Rendered images with source text
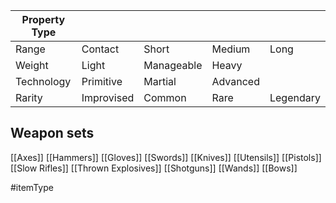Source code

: 
| Property Type |            |            |          |           |
| ------------- | ---------- | ---------- | -------- | --------- |
| Range         | Contact    | Short      | Medium   | Long      |
| Weight        | Light      | Manageable | Heavy    |           |
| Technology    | Primitive  | Martial    | Advanced |           |
| Rarity        | Improvised | Common     | Rare     | Legendary |

## Weapon sets
[[Axes]]
[[Hammers]]
[[Gloves]]
[[Swords]]
[[Knives]]
[[Utensils]]
[[Pistols]]
[[Slow Rifles]]
[[Thrown Explosives]]
[[Shotguns]]
[[Wands]]
[[Bows]]

#itemType 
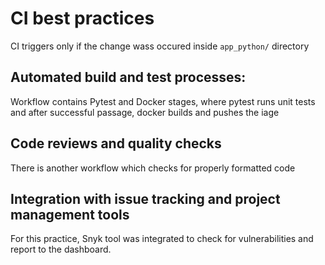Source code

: # CI best practices

CI triggers only if the change wass occured inside `app_python/` directory

## Automated build and test processes:

Workflow contains Pytest and Docker stages, where pytest runs unit tests and after successful passage, docker builds and pushes the iage

## Code reviews and quality checks

There is another workflow which checks for properly formatted code

## Integration with issue tracking and project management tools

For this practice, Snyk tool was integrated to check for vulnerabilities and report to the dashboard.

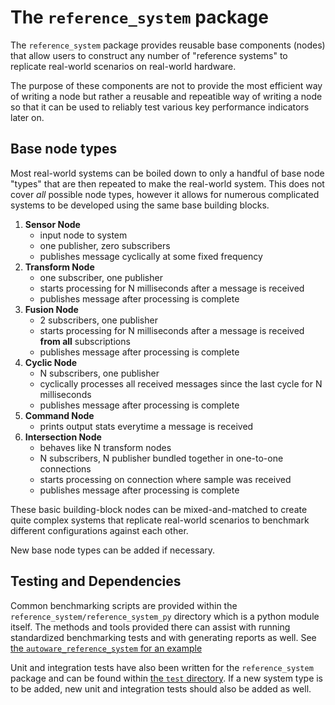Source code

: # The `reference_system` package

The `reference_system` package provides reusable base components (nodes) that allow users
to construct any number of "reference systems" to replicate real-world scenarios on
real-world hardware.

The purpose of these components are not to provide the most efficient way of writing a node
but rather a reusable and repeatible way of writing a node so that it can be used to
reliably test various key performance indicators later on.

## Base node types

Most real-world systems can be boiled down to only a handful of base node "types" that are then
repeated to make the real-world system.
This does not cover _all_ possible node types, however it allows
for numerous complicated systems to be developed using the same base building blocks.

1. **Sensor Node**
    - input node to system
    - one publisher, zero subscribers
    - publishes message cyclically at some fixed frequency
2. **Transform Node**
    - one subscriber, one publisher
    - starts processing for N milliseconds after a message is received
    - publishes message after processing is complete
3. **Fusion Node**
    - 2 subscribers, one publisher
    - starts processing for N milliseconds after a message is received **from all** subscriptions
    - publishes message after processing is complete
4. **Cyclic Node**
    - N subscribers, one publisher
    - cyclically processes all received messages since the last cycle for N milliseconds
    - publishes message after processing is complete
5. **Command Node**
    - prints output stats everytime a message is received
6. **Intersection Node**
    - behaves like N transform nodes
    - N subscribers, N publisher bundled together in one-to-one connections
    - starts processing on connection where sample was received
    - publishes message after processing is complete

These basic building-block nodes can be mixed-and-matched to create quite complex systems that
replicate real-world scenarios to benchmark different configurations against each other.

New base node types can be added if necessary.

## Testing and Dependencies

Common benchmarking scripts are provided within the `reference_system/reference_system_py`
directory which is a python module itself.  The methods and tools provided there can assist
with running standardized benchmarking tests and with generating reports as well.  See
[the `autoware_reference_system` for an example](../autoware_reference_system/scripts/benchmark.py)

Unit and integration tests have also been written for the `reference_system` package and can be found
within [the `test` directory](test/test_reference_system_rclcpp.cpp). If a new system type is
to be added, new unit and integration tests should also be added as well.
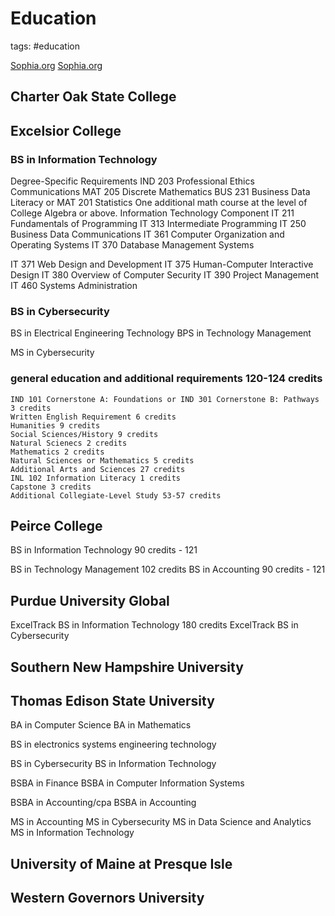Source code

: # Education

tags: #education

[Sophia.org](https://www.sophia.org/)
[Sophia.org](sophia.md)

## Charter Oak State College

## Excelsior College

### BS in Information Technology

Degree-Specific Requirements
  IND 203 Professional Ethics
  Communications
  MAT 205 Discrete Mathematics
  BUS 231 Business Data Literacy or MAT 201 Statistics
  One additional math course at the level of College Algebra or above.
Information Technology Component
  IT 211 Fundamentals of Programming
  IT 313 Intermediate Programming
  IT 250 Business Data Communications
  IT 361 Computer Organization and Operating Systems
  IT 370 Database Management Systems

  IT 371 Web Design and Development
  IT 375 Human-Computer Interactive Design
  IT 380 Overview of Computer Security
  IT 390 Project Management
  IT 460 Systems Administration

### BS in Cybersecurity

BS in Electrical Engineering Technology
BPS in Technology Management

MS in Cybersecurity

### general education and additional requirements 120-124 credits

    IND 101 Cornerstone A: Foundations or IND 301 Cornerstone B: Pathways 3 credits
    Written English Requirement 6 credits
    Humanities 9 credits
    Social Sciences/History 9 credits
    Natural Scienecs 2 credits
    Mathematics 2 credits
    Natural Sciences or Mathematics 5 credits
    Additional Arts and Sciences 27 credits
    INL 102 Information Literacy 1 credits
    Capstone 3 credits
    Additional Collegiate-Level Study 53-57 credits

## Peirce College

  BS in Information Technology
    90 credits - 121

  BS in Technology Management
    102 credits
  BS in Accounting
    90 credits - 121

## Purdue University Global

  ExcelTrack BS in Information Technology
    180 credits
  ExcelTrack BS in Cybersecurity

## Southern New Hampshire University

## Thomas Edison State University

  BA in Computer Science
  BA in Mathematics

  BS in electronics systems engineering technology

  BS in Cybersecurity
  BS in Information Technology

  BSBA in Finance
  BSBA in Computer Information Systems

  BSBA in Accounting/cpa
  BSBA in Accounting

  MS in Accounting
  MS in Cybersecurity
  MS in Data Science and Analytics
  MS in Information Technology

## University of Maine at Presque Isle

## Western Governors University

PROBLEM STATEMENT: Whenever a line in the entries above includes the word "benchmarking", pull that line out.

ANSWER TO THE EXERCISE:
Common benchmarking scripts are provided within the `reference_system/reference_system_py`
with running standardized benchmarking tests and with generating reports as well.  See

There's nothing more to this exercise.